Ainsi, rarement le bonheur de chanter devant un public divers ne fut atteint avec autant de complicité, d'aisance et de professionnalisme. Inscrits dans cette perspective, les chanteurs de raï ne sont aucunement dans la trahison mais bel et bien dans la quintessence du moment. Chez ces artisans qui fabriquent leurs chansons à l'intuition provoquée par la rue avant l'école des codes, il s'agit moins d'une impertinence de style que d'une transposition franche de tranches de vie de tous ces gens qui souffrent plus de l'humiliation ambiante que de leur indigence matérielle, de tranches de ce quotidien qui empêchent pour beaucoup les gens de rêver.
Renouant symboliquement avec toutes les autres musiques populaires engagées qui disent le peuple tel qu'il est dans ses amours et ses désamours, le raï, qui très souvent vibre à la rage des exclus, assure à bien des égards une fonction de représentation auprès de toute une population longtemps mise à la marge, négligée. N'y a-t-il pas par hasard dans ce style, insolent par instinct, une conscience individualisée plus marquée ? En tout état de cause, le raï d'aujourd'hui, avec ses nouvelles têtes d'affiche et ses multiples déclinaisons instrumentales, s'est taillé la place la plus importante dans le goût du public national et international, tous âges et sexes confondus.

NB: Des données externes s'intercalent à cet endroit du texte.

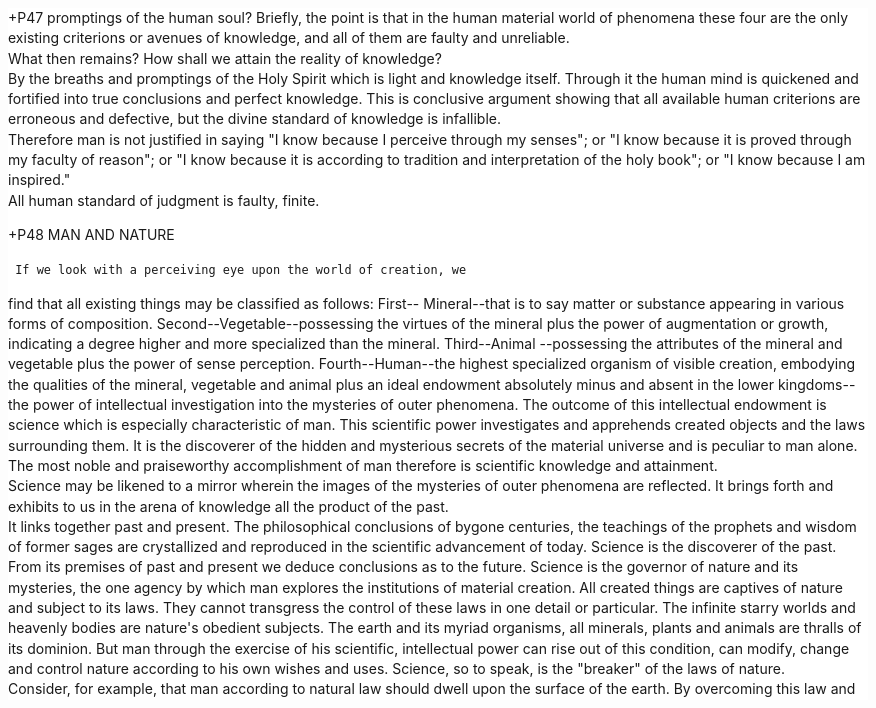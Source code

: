 +P47 
promptings of the human soul?  Briefly, the point is that in the human 
material world of phenomena these four are the only existing criterions 
or avenues of knowledge, and all of them are faulty and unreliable.  
What then remains?  How shall we attain the reality of knowledge?  
By the breaths and promptings of the Holy Spirit which is light and 
knowledge itself.  Through it the human mind is quickened and 
fortified into true conclusions and perfect knowledge.  This is conclusive 
argument showing that all available human criterions are erroneous 
and defective, but the divine standard of knowledge is infallible.  
Therefore man is not justified in saying "I know because I perceive 
through my senses"; or "I know because it is proved through my 
faculty of reason"; or "I know because it is according to tradition and 
interpretation of the holy book"; or "I know because I am inspired."  
All human standard of judgment is faulty, finite.  
 
+P48 
                         MAN AND NATURE 
 
     If we look with a perceiving eye upon the world of creation, we 
find that all existing things may be classified as follows:  First--
Mineral--that is to say matter or substance appearing in various 
forms of composition.  Second--Vegetable--possessing the virtues of 
the mineral plus the power of augmentation or growth, indicating a 
degree higher and more specialized than the mineral.  Third--Animal
--possessing the attributes of the mineral and vegetable plus the 
power of sense perception.  Fourth--Human--the highest specialized 
organism of visible creation, embodying the qualities of the mineral, 
vegetable and animal plus an ideal endowment absolutely minus and 
absent in the lower kingdoms--the power of intellectual investigation 
into the mysteries of outer phenomena.  The outcome of this intellectual 
endowment is science which is especially characteristic of man.  This 
scientific power investigates and apprehends created objects and the 
laws surrounding them.  It is the discoverer of the hidden and mysterious 
secrets of the material universe and is peculiar to man alone.  
The most noble and praiseworthy accomplishment of man therefore 
is scientific knowledge and attainment.  
     Science may be likened to a mirror wherein the images of the 
mysteries of outer phenomena are reflected.  It brings forth and exhibits 
to us in the arena of knowledge all the product of the past.  
It links together past and present.  The philosophical conclusions of 
bygone centuries, the teachings of the prophets and wisdom of former 
sages are crystallized and reproduced in the scientific advancement of 
today.  Science is the discoverer of the past.  From its premises of past 
and present we deduce conclusions as to the future.  Science is the 
governor of nature and its mysteries, the one agency by which man 
explores the institutions of material creation.  All created things are 
captives of nature and subject to its laws.  They cannot transgress the 
control of these laws in one detail or particular.  The infinite starry 
worlds and heavenly bodies are nature's obedient subjects.  The earth 
and its myriad organisms, all minerals, plants and animals are thralls 
of its dominion.  But man through the exercise of his scientific, intellectual 
power can rise out of this condition, can modify, change and 
control nature according to his own wishes and uses.  Science, so to 
speak, is the "breaker" of the laws of nature.  
      Consider, for example, that man according to natural law should 
dwell upon the surface of the earth.  By overcoming this law and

Un genre musical anticonformiste
Il est indéniablement perçu par beaucoup de jeunes d'ici et d'ailleurs comme l'emblème préféré de la contestation, car ils considèrent que c'est le genre national qui sait raconter le mieux leur blessure, la chanson qui sait le mieux brosser leurs états d'âme, les écouter. Sauvage et insoumise et surtout impliquée dans sa démarche à casser les moules, la chanson raï ne s'est jamais montrée tendre avec la société. Catalyseur de la critique sociale, muni uniquement de voix mordantes et de phrases tranchantes qui ne font pas injure à leur plaisir, le genre tresse ses mots du jour puisés de la vie de tous les jours, des mots grinçants tirés de la réalité ambiante, des mots non récupérables, des mots inadaptés aux modèles, inadaptables au carcan.
C'est à partir de ces mots soucieux du moment qu'il construit ses œuvres, en les enrichissant de trouvailles empruntées à d'autres musiques grâce aux brassages rendus possibles par l'ouverture au monde qu'il explore des nouveaux goûts. Ce sont ces mots en enfilades chahutées, rencontrés chez le jeune d'en face subissant la frustration, les repères chahutés et le malaise socioéconomique qui constituent sa première filiation esthétique, ses premiers ressorts de création contemporaine, ses crédos exaltés de la citadinité, ses normes à lui, qui, pour une grosse partie, est venu de la campagne et ses obtus censeurs. Sa voix exprime une sorte de journal intime qu'on sort à l'air libre, qu'on évente pour abattre les conventions qui étouffent les envies et les volontés.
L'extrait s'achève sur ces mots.